Cal: Yes, it is pretty similar, right? You only add back in the things that do not make you feel bad. You sort of rebuild your diet. The same thing like Marie Kondo talks about with the closet, right? You take everything out and you only put back into things that… I mean, I do not really understand this notion about like shirts making me joyous or whatever but it is the same minimalists notion, right? You go down to empty and then you put back in the stuff you really want. As opposed to what most people do, which is let me come from the top down and try to nibble around the edges, right? You will Marie Kondo say like your goal should be like every week or so, maybe find something that you do not want on your closet and take it out, right? 

Brandon: Yes.

Cal: Or go to your garage occasionally to see if there is something in there you do not need and take it out. Like you are never going to clean the closet. The garage is always going to be a source of stress. Now, you clean the whole thing out, you empty the whole thing. Then just bring back in same thing. You are taking everything out of your digital life, getting back in touch with what you really care about and then you only bring back into things that are really important. 

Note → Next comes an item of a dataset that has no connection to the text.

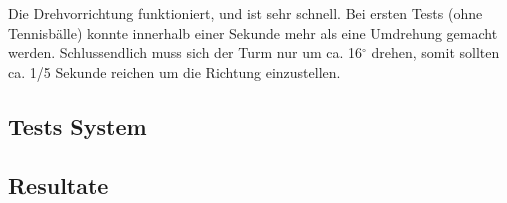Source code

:Die Drehvorrichtung funktioniert, und ist sehr schnell. Bei ersten Tests (ohne Tennisbälle) konnte innerhalb einer Sekunde mehr als eine Umdrehung gemacht werden. Schlussendlich muss sich der Turm nur um ca. 16$^\circ$ drehen, somit sollten ca. 1/5 Sekunde reichen um die Richtung einzustellen.



\subsection{Tests System}

\subsection{Resultate}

Brandon: That is so good, so good. Yes, I refer in your book. I kind of did this. I ended up deleting like LinkedIn, I no longer have a LinkedIn. Because I was like it is not actually adding any value to my life. Like everyone feels that you should have a LinkedIn, I deleted mine. I do not have Facebook or Instagram on my phone, but I do install Instagram once a week for about now, half hour, and I will go and upload a poster to and then I will delete it again and I will go to my browser. 

Cal: Sucker. They hate that, that is the worst fear. It is the worst fear. They do not want people thinking about how and when they use the apps. They just wants you to go into the ecosystem and never look up. 

Brandon: Yes, that is true. Also, one other thing. You mentioned in the book, this thing called the light phone, which is like a phone. It fascinated me. This long trail of research under like how to get, could I get rid of my phone? Like part of me says I cannot fool you with my phone and there is many things that I still use it for and work in business or whatever, maybe. You mentioned this light phone, which is super cool. It is like this phone, basically all it does is text and call, right? They have got the light phone 2 coming out soon I think. What I actually found is I had another idea and this came on actually like, I think I got this during the massage. I thought, wait, is not there an apple watch that can do calls and texts? I looked it up and sure enough you can buy an apple watch that has cell technology.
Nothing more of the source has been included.